=== Begin Enclosure ===

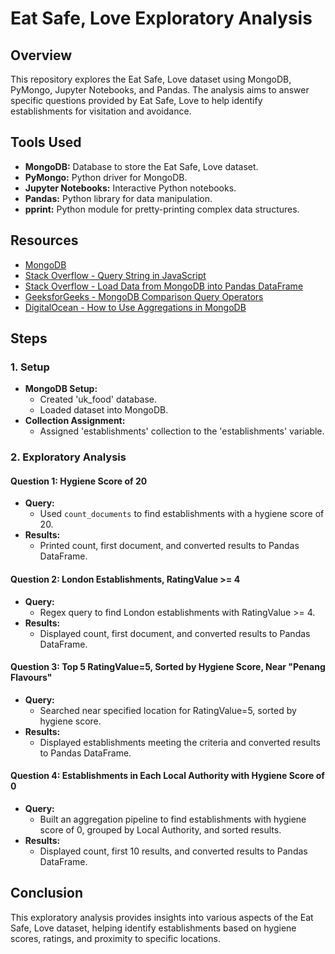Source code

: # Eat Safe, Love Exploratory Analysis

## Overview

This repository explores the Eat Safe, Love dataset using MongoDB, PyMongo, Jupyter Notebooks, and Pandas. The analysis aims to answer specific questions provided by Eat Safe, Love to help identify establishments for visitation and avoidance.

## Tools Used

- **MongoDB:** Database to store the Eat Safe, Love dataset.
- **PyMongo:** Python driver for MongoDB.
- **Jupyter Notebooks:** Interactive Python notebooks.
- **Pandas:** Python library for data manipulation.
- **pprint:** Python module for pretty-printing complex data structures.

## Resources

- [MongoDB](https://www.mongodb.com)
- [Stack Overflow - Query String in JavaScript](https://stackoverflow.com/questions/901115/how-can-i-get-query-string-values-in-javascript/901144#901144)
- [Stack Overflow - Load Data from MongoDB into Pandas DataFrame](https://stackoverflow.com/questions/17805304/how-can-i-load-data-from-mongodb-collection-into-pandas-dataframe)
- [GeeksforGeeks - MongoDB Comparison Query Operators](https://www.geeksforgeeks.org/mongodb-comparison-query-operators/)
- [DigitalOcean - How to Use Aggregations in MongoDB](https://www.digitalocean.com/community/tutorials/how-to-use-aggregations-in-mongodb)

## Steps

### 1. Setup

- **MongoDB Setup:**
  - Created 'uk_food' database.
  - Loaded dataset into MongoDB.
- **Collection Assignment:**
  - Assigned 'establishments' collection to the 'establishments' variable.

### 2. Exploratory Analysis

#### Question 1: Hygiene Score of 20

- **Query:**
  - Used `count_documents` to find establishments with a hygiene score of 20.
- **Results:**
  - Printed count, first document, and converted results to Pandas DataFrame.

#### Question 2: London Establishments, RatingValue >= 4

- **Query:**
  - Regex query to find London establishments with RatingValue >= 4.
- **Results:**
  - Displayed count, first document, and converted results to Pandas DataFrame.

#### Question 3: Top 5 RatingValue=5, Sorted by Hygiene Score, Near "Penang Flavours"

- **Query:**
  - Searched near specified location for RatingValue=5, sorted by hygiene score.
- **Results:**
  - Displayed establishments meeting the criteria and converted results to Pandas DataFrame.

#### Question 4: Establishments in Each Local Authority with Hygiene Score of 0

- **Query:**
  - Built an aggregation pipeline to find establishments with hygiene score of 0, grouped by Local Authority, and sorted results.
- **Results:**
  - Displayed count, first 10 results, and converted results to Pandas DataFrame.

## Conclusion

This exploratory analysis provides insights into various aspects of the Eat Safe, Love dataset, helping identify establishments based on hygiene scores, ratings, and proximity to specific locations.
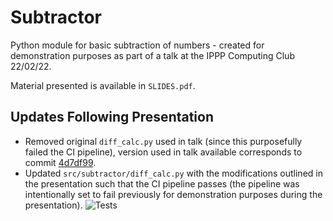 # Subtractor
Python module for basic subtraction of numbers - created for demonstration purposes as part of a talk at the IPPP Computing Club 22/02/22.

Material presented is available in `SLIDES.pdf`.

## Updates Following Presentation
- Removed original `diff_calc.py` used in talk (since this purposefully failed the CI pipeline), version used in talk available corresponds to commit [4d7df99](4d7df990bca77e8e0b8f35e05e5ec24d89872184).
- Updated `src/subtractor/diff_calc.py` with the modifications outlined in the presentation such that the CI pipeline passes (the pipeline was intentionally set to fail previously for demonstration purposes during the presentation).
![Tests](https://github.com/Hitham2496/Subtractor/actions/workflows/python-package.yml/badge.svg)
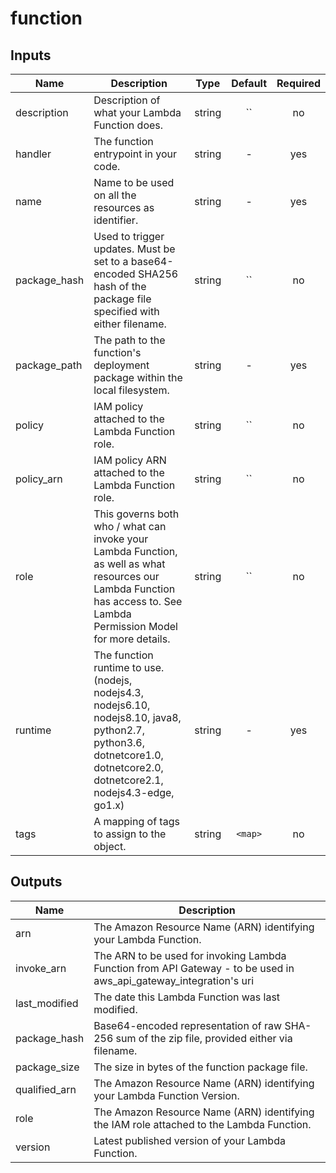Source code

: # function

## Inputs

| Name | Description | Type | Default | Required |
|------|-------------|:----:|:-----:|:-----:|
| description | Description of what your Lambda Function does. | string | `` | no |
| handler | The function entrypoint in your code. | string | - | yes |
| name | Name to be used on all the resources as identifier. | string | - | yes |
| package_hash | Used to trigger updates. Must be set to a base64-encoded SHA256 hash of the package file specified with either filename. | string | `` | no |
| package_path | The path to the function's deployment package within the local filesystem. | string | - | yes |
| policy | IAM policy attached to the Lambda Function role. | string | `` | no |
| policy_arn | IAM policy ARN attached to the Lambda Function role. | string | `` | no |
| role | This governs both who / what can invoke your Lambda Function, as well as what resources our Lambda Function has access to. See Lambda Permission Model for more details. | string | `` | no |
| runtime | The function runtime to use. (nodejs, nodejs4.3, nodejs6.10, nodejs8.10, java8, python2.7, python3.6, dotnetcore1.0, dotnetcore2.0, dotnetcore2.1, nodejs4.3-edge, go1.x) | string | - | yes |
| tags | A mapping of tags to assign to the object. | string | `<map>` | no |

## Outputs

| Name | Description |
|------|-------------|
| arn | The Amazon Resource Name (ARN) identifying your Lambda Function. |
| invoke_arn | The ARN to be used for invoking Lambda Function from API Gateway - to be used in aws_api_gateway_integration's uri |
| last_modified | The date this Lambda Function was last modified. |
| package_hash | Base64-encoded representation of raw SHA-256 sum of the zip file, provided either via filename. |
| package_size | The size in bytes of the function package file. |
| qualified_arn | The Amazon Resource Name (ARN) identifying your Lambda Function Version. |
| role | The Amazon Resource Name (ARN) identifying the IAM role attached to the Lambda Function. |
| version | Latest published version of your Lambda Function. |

=== End Enclosure ===
=== Begin Enclosure ===

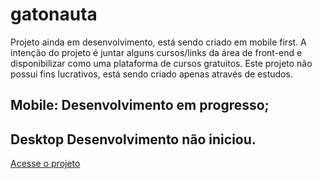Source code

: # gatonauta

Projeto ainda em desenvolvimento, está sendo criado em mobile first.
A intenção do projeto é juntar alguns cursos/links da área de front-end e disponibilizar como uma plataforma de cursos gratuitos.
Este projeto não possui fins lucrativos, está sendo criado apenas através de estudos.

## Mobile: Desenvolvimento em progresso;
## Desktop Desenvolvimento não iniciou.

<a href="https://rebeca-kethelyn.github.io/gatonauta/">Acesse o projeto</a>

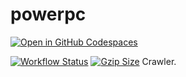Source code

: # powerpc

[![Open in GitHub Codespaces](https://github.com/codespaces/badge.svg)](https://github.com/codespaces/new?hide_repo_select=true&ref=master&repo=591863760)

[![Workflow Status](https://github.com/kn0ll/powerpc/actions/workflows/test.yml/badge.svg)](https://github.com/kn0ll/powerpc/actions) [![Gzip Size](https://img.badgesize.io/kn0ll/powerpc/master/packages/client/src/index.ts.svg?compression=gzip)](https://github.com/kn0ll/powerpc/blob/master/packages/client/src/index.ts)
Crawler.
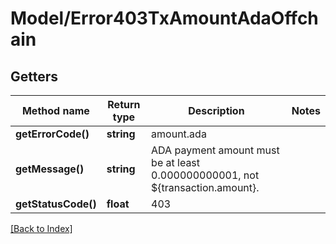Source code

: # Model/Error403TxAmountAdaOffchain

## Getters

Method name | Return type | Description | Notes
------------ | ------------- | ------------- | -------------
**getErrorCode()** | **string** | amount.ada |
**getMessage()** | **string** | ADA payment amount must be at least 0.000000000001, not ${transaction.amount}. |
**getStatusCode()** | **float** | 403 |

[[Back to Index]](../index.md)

=== End Enclosure ===

From the entries above, pull out each line that includes "DataFrame".

- [Stack Overflow - Load Data from MongoDB into Pandas DataFrame](https://stackoverflow.com/questions/17805304/how-can-i-load-data-from-mongodb-collection-into-pandas-dataframe)
  - Printed count, first document, and converted results to Pandas DataFrame.
  - Displayed count, first document, and converted results to Pandas DataFrame.
  - Displayed establishments meeting the criteria and converted results to Pandas DataFrame.
  - Displayed count, first 10 results, and converted results to Pandas DataFrame.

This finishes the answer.